▶ **WHAT IS NEEDED**
Copy each entry verbatim, excluding its images.

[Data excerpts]
————————
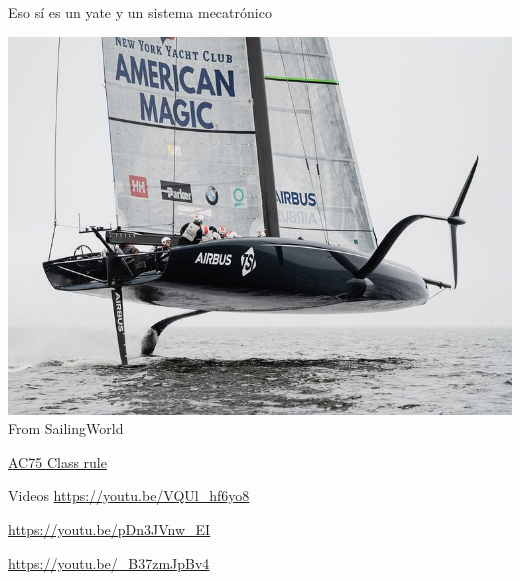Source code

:\documentclass[presentation,aspectratio=169]{beamer}
\begin{document}
\begin{frame}[label={sec:org04de5c1}]{Eso \alert{sí} es un yate \alert{y} un sistema mecatrónico}
\begin{center}
\includegraphics[height=0.7\textheight]{../../figures/ac75.jpeg}\\
{\footnotesize  From SailingWorld}
\end{center}

\href{https://www.sailingscuttlebutt.com/wp-content/uploads/2018/03/AC75\_Class\_Rule.pdf}{AC75 Class rule}
\end{frame}
\begin{frame}[label={sec:org73fb350}]{Videos}
\url{https://youtu.be/VQUl\_hf6yo8}

\url{https://youtu.be/pDn3JVnw\_EI}

\url{https://youtu.be/\_B37zmJpBv4}
\end{frame}
\end{document}
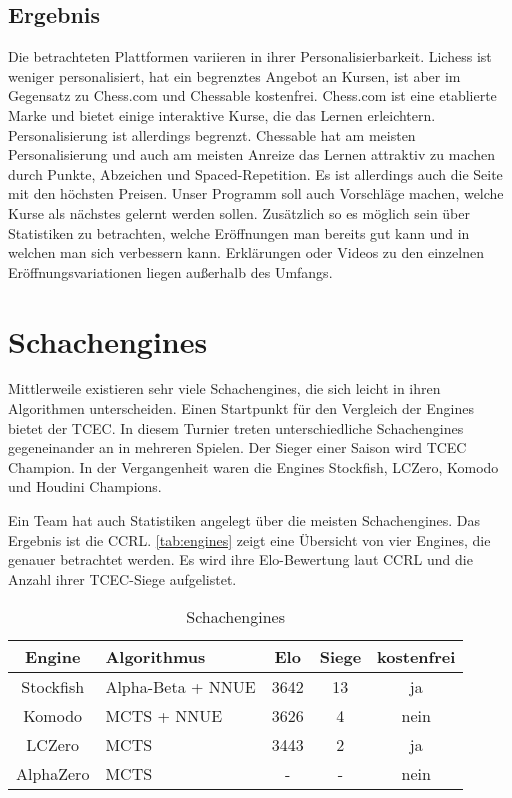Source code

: \subsection{Ergebnis}
Die betrachteten Plattformen variieren in ihrer Personalisierbarkeit. Lichess ist weniger personalisiert, hat ein begrenztes Angebot an Kursen, ist aber im Gegensatz zu Chess.com und Chessable kostenfrei. Chess.com ist eine etablierte Marke und bietet einige interaktive Kurse, die das Lernen erleichtern. Personalisierung ist allerdings begrenzt. Chessable hat am meisten Personalisierung und auch am meisten Anreize das Lernen attraktiv zu machen durch Punkte, Abzeichen und Spaced-Repetition. Es ist allerdings auch die Seite mit den höchsten Preisen. Unser Programm soll auch Vorschläge machen, welche Kurse als nächstes gelernt werden sollen. Zusätzlich so es  möglich sein über Statistiken zu betrachten, welche Eröffnungen man bereits gut kann und in welchen man sich verbessern kann. Erklärungen oder Videos zu den einzelnen Eröffnungsvariationen liegen außerhalb des Umfangs.


\section{Schachengines}
Mittlerweile existieren sehr viele Schachengines, die sich leicht in ihren Algorithmen unterscheiden. Einen Startpunkt für den Vergleich der Engines bietet der \ac{TCEC}. In diesem Turnier treten unterschiedliche Schachengines gegeneinander an in mehreren Spielen. Der Sieger einer Saison wird  \ac{TCEC} Champion. In der Vergangenheit waren die Engines Stockfish, LCZero, Komodo und Houdini Champions. \cite{tcec_chessdom_tcec-chess_2025}

Ein Team hat auch Statistiken angelegt über die meisten Schachengines. Das Ergebnis ist die \acf{CCRL}. \cite{ccrl_team_ccrl_2025} \autoref{tab:engines} zeigt eine Übersicht von vier Engines, die genauer betrachtet werden. Es wird ihre Elo-Bewertung laut \ac{CCRL} und die Anzahl ihrer \ac{TCEC}-Siege aufgelistet.

\begin{table}[h]
    \centering
    \begin{tabular}{|c|l|c|c|c|}
        \hline
        Engine & Algorithmus & Elo & Siege & kostenfrei \\
        \hline
        Stockfish & Alpha-Beta + \acs{NNUE} & 3642 & 13 & ja \\
        \hline
        Komodo & \acs{MCTS} + \acs{NNUE} & 3626 & 4 & nein \\
        \hline
        LCZero & \acs{MCTS} & 3443 & 2 & ja \\
        \hline
        AlphaZero & \acs{MCTS} & - & - & nein \\
        \hline
    \end{tabular}
    \caption{Schachengines}
    \label{tab:engines}
\end{table}

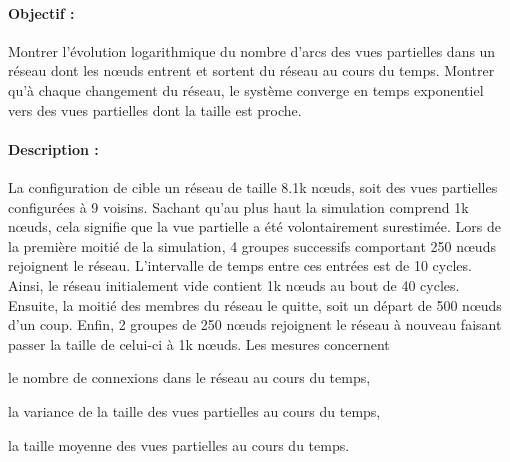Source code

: \paragraph{Objectif :} Montrer l'évolution logarithmique du nombre d'arcs des
vues partielles dans un réseau dont les nœuds entrent et sortent du réseau au
cours du temps. Montrer qu'à chaque changement du réseau, le système converge en
temps exponentiel vers des vues partielles dont la taille est proche.

\paragraph{Description :} La configuration de \CYCLON cible un réseau de taille
8.1k nœuds, soit des vues partielles configurées à 9 voisins. Sachant qu'au plus
haut la simulation comprend 1k nœuds, cela signifie que la vue partielle a été
volontairement surestimée. Lors de la première moitié de la simulation, 4
groupes successifs comportant 250 nœuds rejoignent le réseau. L'intervalle de
temps entre ces entrées est de 10 cycles. Ainsi, le réseau initialement vide
contient 1k nœuds au bout de 40 cycles. Ensuite, la moitié des membres du réseau
le quitte, soit un départ de 500 nœuds d'un coup. Enfin, 2 groupes de 250 nœuds
rejoignent le réseau à nouveau faisant passer la taille de celui-ci à 1k
nœuds. Les mesures concernent
\begin{inparaenum}[(i)]
\item le nombre de connexions dans le réseau au cours du temps,
\item la variance de la taille des vues partielles au cours du temps,
\item la taille moyenne des vues partielles au cours du temps.
\end{inparaenum}

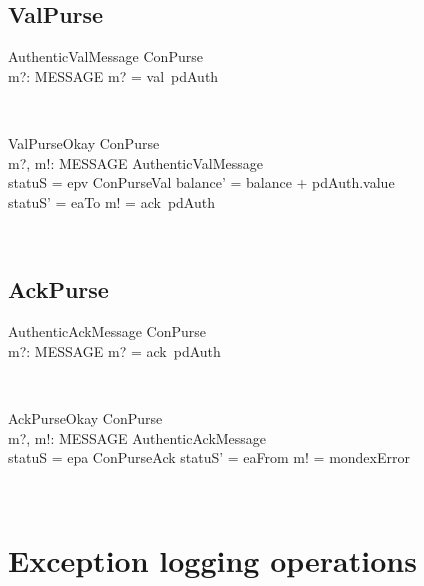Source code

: \subsection{ValPurse}

\begin{LSDef}
\begin{schema}{AuthenticValMessage}
   ConPurse \\
   m?: MESSAGE
\where
   m? = val~pdAuth
\end{schema}~\end{LSDef}

\begin{LSDef}
\begin{schema}{ValPurseOkay}
   \Delta ConPurse \\
   m?, m!: MESSAGE
\where
   AuthenticValMessage \\
   statuS = epv
   \also
   \Xi ConPurseVal
   \also
   balance' = balance + pdAuth.value \\
   statuS' = eaTo
   \also
   m! = ack~pdAuth
\end{schema}~\end{LSDef}

\subsection{AckPurse}

\begin{LSDef}
\begin{schema}{AuthenticAckMessage}
   ConPurse \\
   m?: MESSAGE
\where
   m? = ack~pdAuth
\end{schema}~\end{LSDef}

\begin{LSDef}
\begin{schema}{AckPurseOkay}
   \Delta ConPurse \\
   m?, m!: MESSAGE
\where
   AuthenticAckMessage \\
   statuS = epa
   \also
   \Xi ConPurseAck
   \also
   statuS' = eaFrom
   \also
   m! = mondexError
\end{schema}~\end{LSDef}

\section{Exception logging operations}\label{ch4.exlog}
————————
▶ **ANSWER SPACE**
Source code

:\documentclass[presentation,aspectratio=169]{beamer}
\begin{document}
\begin{frame}[label={sec:org04de5c1}]{Eso \alert{sí} es un yate \alert{y} un sistema mecatrónico}
\begin{center}
\includegraphics[height=0.7\textheight]{../../figures/ac75.jpeg}\\
{\footnotesize  From SailingWorld}
\end{center}

\href{https://www.sailingscuttlebutt.com/wp-content/uploads/2018/03/AC75\_Class\_Rule.pdf}{AC75 Class rule}
\end{frame}
\begin{frame}[label={sec:org73fb350}]{Videos}
\url{https://youtu.be/VQUl\_hf6yo8}

\url{https://youtu.be/pDn3JVnw\_EI}

\url{https://youtu.be/\_B37zmJpBv4}
\end{frame}
\end{document}
Source code

: \subsection{Ergebnis}
Die betrachteten Plattformen variieren in ihrer Personalisierbarkeit. Lichess ist weniger personalisiert, hat ein begrenztes Angebot an Kursen, ist aber im Gegensatz zu Chess.com und Chessable kostenfrei. Chess.com ist eine etablierte Marke und bietet einige interaktive Kurse, die das Lernen erleichtern. Personalisierung ist allerdings begrenzt. Chessable hat am meisten Personalisierung und auch am meisten Anreize das Lernen attraktiv zu machen durch Punkte, Abzeichen und Spaced-Repetition. Es ist allerdings auch die Seite mit den höchsten Preisen. Unser Programm soll auch Vorschläge machen, welche Kurse als nächstes gelernt werden sollen. Zusätzlich so es  möglich sein über Statistiken zu betrachten, welche Eröffnungen man bereits gut kann und in welchen man sich verbessern kann. Erklärungen oder Videos zu den einzelnen Eröffnungsvariationen liegen außerhalb des Umfangs.


\section{Schachengines}
Mittlerweile existieren sehr viele Schachengines, die sich leicht in ihren Algorithmen unterscheiden. Einen Startpunkt für den Vergleich der Engines bietet der \ac{TCEC}. In diesem Turnier treten unterschiedliche Schachengines gegeneinander an in mehreren Spielen. Der Sieger einer Saison wird  \ac{TCEC} Champion. In der Vergangenheit waren die Engines Stockfish, LCZero, Komodo und Houdini Champions. \cite{tcec_chessdom_tcec-chess_2025}

Ein Team hat auch Statistiken angelegt über die meisten Schachengines. Das Ergebnis ist die \acf{CCRL}. \cite{ccrl_team_ccrl_2025} \autoref{tab:engines} zeigt eine Übersicht von vier Engines, die genauer betrachtet werden. Es wird ihre Elo-Bewertung laut \ac{CCRL} und die Anzahl ihrer \ac{TCEC}-Siege aufgelistet.

\begin{table}[h]
    \centering
    \begin{tabular}{|c|l|c|c|c|}
        \hline
        Engine & Algorithmus & Elo & Siege & kostenfrei \\
        \hline
        Stockfish & Alpha-Beta + \acs{NNUE} & 3642 & 13 & ja \\
        \hline
        Komodo & \acs{MCTS} + \acs{NNUE} & 3626 & 4 & nein \\
        \hline
        LCZero & \acs{MCTS} & 3443 & 2 & ja \\
        \hline
        AlphaZero & \acs{MCTS} & - & - & nein \\
        \hline
    \end{tabular}
    \caption{Schachengines}
    \label{tab:engines}
\end{table}

Source code

: \paragraph{Objectif :} Montrer l'évolution logarithmique du nombre d'arcs des
vues partielles dans un réseau dont les nœuds entrent et sortent du réseau au
cours du temps. Montrer qu'à chaque changement du réseau, le système converge en
temps exponentiel vers des vues partielles dont la taille est proche.

\paragraph{Description :} La configuration de \CYCLON cible un réseau de taille
8.1k nœuds, soit des vues partielles configurées à 9 voisins. Sachant qu'au plus
haut la simulation comprend 1k nœuds, cela signifie que la vue partielle a été
volontairement surestimée. Lors de la première moitié de la simulation, 4
groupes successifs comportant 250 nœuds rejoignent le réseau. L'intervalle de
temps entre ces entrées est de 10 cycles. Ainsi, le réseau initialement vide
contient 1k nœuds au bout de 40 cycles. Ensuite, la moitié des membres du réseau
le quitte, soit un départ de 500 nœuds d'un coup. Enfin, 2 groupes de 250 nœuds
rejoignent le réseau à nouveau faisant passer la taille de celui-ci à 1k
nœuds. Les mesures concernent
\begin{inparaenum}[(i)]
\item le nombre de connexions dans le réseau au cours du temps,
\item la variance de la taille des vues partielles au cours du temps,
\item la taille moyenne des vues partielles au cours du temps.
\end{inparaenum}

Source code

: \subsection{ValPurse}

\begin{LSDef}
\begin{schema}{AuthenticValMessage}
   ConPurse \\
   m?: MESSAGE
\where
   m? = val~pdAuth
\end{schema}~\end{LSDef}

\begin{LSDef}
\begin{schema}{ValPurseOkay}
   \Delta ConPurse \\
   m?, m!: MESSAGE
\where
   AuthenticValMessage \\
   statuS = epv
   \also
   \Xi ConPurseVal
   \also
   balance' = balance + pdAuth.value \\
   statuS' = eaTo
   \also
   m! = ack~pdAuth
\end{schema}~\end{LSDef}

\subsection{AckPurse}

\begin{LSDef}
\begin{schema}{AuthenticAckMessage}
   ConPurse \\
   m?: MESSAGE
\where
   m? = ack~pdAuth
\end{schema}~\end{LSDef}

\begin{LSDef}
\begin{schema}{AckPurseOkay}
   \Delta ConPurse \\
   m?, m!: MESSAGE
\where
   AuthenticAckMessage \\
   statuS = epa
   \also
   \Xi ConPurseAck
   \also
   statuS' = eaFrom
   \also
   m! = mondexError
\end{schema}~\end{LSDef}

\section{Exception logging operations}\label{ch4.exlog}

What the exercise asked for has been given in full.